Search code examples
sqlsql-serverregexsql-server-2014charindex

How to use RegEx in the SQL function CHARINDEX to find the nth occurrence


The intent of the following algorithm is to extract certain set of fields from a key (in this example, extract first 2 fields), and it works. The fields are delimited by a colon:

declare @key nvarchar (max);
declare @pos int;
declare @fields nvarchar (max);

set @key = 'Field-1:Field-2:Field-3:Field-4:Field-5';
set @pos = charindex(':', @key, charindex (':', @key) + 1);
set @fields = left(@key, @pos - 1);

select @fields;

Result: Field-1:Field-2

Microsoft document says that the first parameter is an expression, but I think what they mean by that in the context of CHARINDEX is, that this expression should evaluate to a string literal; hence the following attempt to pass a RegEx to get the 2nd occurrence doesn’t work; obviously either it is not supported or I am using a bad syntax:

--match the second occurrence of the delimiter using RegEx
set @pos = charindex (':.*?(:)', @key);

In other words, is it possible to find the position of the nth occurrence of the delimiter in a given text using RegEx, so that I could avoid several nested CHARINDEX or a loop to parse? Keeping aside, if n is passed as a parameter, then I can't even use static nesting anymore...
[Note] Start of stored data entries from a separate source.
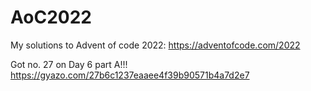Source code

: # AoC2022

My solutions to Advent of code 2022: https://adventofcode.com/2022

Got no. 27 on Day 6 part A!!! https://gyazo.com/27b6c1237eaaee4f39b90571b4a7d2e7
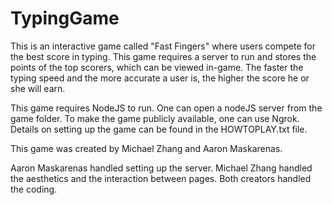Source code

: # TypingGame
This is an interactive game called "Fast Fingers" where users compete for the best score in typing. This game requires a server to run and stores the points of the top scorers, which can be viewed in-game. The faster the typing speed and the more accurate a user is, the higher the score he or she will earn.

This game requires NodeJS to run. One can open a nodeJS server from the game folder. To make the game publicly available, one can use Ngrok. Details on setting up the game can be found in the HOWTOPLAY.txt file.

This game was created by Michael Zhang and Aaron Maskarenas.

Aaron Maskarenas handled setting up the server. Michael Zhang handled the aesthetics and the interaction between pages. Both creators handled the coding.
Thanks in advance for the help.

Environment: Microsoft SQL Server 2014 (SP3) Standard Edition (64-bit)


Solution

  • There is no easy way, only tricks, to extract nth substring of a string. Below is a set based, recursive CTE approach:

    DECLARE @str NVARCHAR(MAX) = N'Field-1:Field-2:Field-3:Field-4:Field-5';
    DECLARE @num INT = 4;
    
    WITH rcte AS (
        SELECT str = @str
             , n = 1
             , p = CHARINDEX(':', @str, 1)
        UNION ALL
        SELECT str
             , n + 1
             , CHARINDEX(':', str, p + 1)
        FROM rcte
        WHERE n < @num AND p > 0
    )
    SELECT CASE WHEN p > 0 THEN SUBSTRING(str, 1, p - 1) ELSE str END
    FROM rcte
    WHERE n = @num;
    

    If loop is an option then:

    DECLARE @str NVARCHAR(MAX) = N'Field-1:Field-2:Field-3:Field-4:Field-5';
    DECLARE @num INT = 4;
    DECLARE @n INT = 0;
    DECLARE @p INT = 0;
    
    WHILE 1 = 1
    BEGIN
        SET @n = @n + 1;
        SET @p = CHARINDEX(':', @str, @p + 1);
        IF @n = @num OR @p = 0 BREAK;
    END;
    
    SELECT CASE WHEN @p > 0 THEN SUBSTRING(@str, 1, @p - 1) ELSE @str END;
    

    DB<>Fiddle